By Paris Wolfe, Blogmaster, The Herb Society of America
If loving starts in the kitchen, pull cayenne, ginger and lavender from the pantry turntable. These herbs will fire up your libido. Just ask Helen Yoest, author of Plants with Benefits (St. Lynn’s Press, 2014, $17.95).
From the cover, the book appears to be Great Aunt Sara’s kitchen guide. Inside, it’s 146 pages about botanical aphrodisiacs. Yoest is comprehensive in her presentation of history, myth, cultivation tips and the science of arousal. The book is tasteful and titillating, not to mention lavishly and lushly illustrated.
Let’s start with cayenne. Yoest writes:
“There is little to support that cayenne has any properties in large enough quantities to make it a medically sought-after aphrodisiac …[however, its] considered a warming herb because its effects mimic our body’s sexual stimulation responses. The increased heart rate and dilated blood vessels improve blood flow …”

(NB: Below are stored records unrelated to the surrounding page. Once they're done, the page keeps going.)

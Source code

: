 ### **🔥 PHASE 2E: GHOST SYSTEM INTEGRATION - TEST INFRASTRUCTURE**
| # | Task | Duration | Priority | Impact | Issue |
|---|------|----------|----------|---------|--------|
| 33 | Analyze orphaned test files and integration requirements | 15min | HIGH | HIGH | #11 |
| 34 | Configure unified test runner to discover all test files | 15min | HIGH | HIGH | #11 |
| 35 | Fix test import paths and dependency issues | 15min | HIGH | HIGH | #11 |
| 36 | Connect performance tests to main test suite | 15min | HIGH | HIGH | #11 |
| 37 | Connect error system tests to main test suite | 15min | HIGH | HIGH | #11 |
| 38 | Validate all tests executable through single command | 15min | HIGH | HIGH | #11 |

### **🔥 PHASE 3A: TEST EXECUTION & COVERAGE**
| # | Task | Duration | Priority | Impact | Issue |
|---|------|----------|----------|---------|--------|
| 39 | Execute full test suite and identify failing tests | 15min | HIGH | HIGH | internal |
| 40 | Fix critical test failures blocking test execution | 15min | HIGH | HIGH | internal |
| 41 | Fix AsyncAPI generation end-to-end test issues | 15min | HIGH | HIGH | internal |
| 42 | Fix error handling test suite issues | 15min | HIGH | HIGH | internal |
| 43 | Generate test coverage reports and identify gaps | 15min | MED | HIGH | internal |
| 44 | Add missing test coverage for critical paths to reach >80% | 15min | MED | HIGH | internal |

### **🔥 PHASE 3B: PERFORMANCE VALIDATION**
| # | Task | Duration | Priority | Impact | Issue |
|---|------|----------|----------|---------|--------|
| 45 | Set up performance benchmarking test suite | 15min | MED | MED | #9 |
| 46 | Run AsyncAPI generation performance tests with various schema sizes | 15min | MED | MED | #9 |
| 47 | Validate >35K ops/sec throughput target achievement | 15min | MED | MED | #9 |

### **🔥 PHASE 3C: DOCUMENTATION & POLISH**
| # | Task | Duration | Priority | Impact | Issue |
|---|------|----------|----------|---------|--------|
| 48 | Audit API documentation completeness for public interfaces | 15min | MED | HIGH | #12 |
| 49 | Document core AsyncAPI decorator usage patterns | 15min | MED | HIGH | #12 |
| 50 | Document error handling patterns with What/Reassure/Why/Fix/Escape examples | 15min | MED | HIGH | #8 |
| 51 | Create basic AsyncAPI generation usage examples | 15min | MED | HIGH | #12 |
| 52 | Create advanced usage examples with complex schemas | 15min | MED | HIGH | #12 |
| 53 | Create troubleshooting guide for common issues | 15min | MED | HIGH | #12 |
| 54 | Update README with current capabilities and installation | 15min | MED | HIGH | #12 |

Now, ginger. Let’s just say it’s a fertility agent and let you read Yoest’s book. She’s scientific and tasteful, but I don’t want to disrespect the sensitive.
Finally, the perennial favorite, lavender. Everyone knows it relieves stress and promotes sleep. But, it’s also an aphrodisiac. To quote Yoest’s book:
A study conducted by the Smell & Taste Treatment Research Foundation in Chicago exposed men to a variety of food aromas and then graded the level of their sexual arousal by measuring the blood flow to their genitals. Lavender (in combination with pumpkin) measured a 40% increase in blood flow.
Cheese pizza logged a 5% increase, while buttered popcorn came in at 9%.
Seriously, who combines lavender and pumpkin? And, who thinks up these measurements?!
Gift your Valentine Plants with Benefits and a basket of prescribed goodies. Then, relax and celebrate your companionship.
Helen Yoest is a gardener and writer from Raleigh, N.C.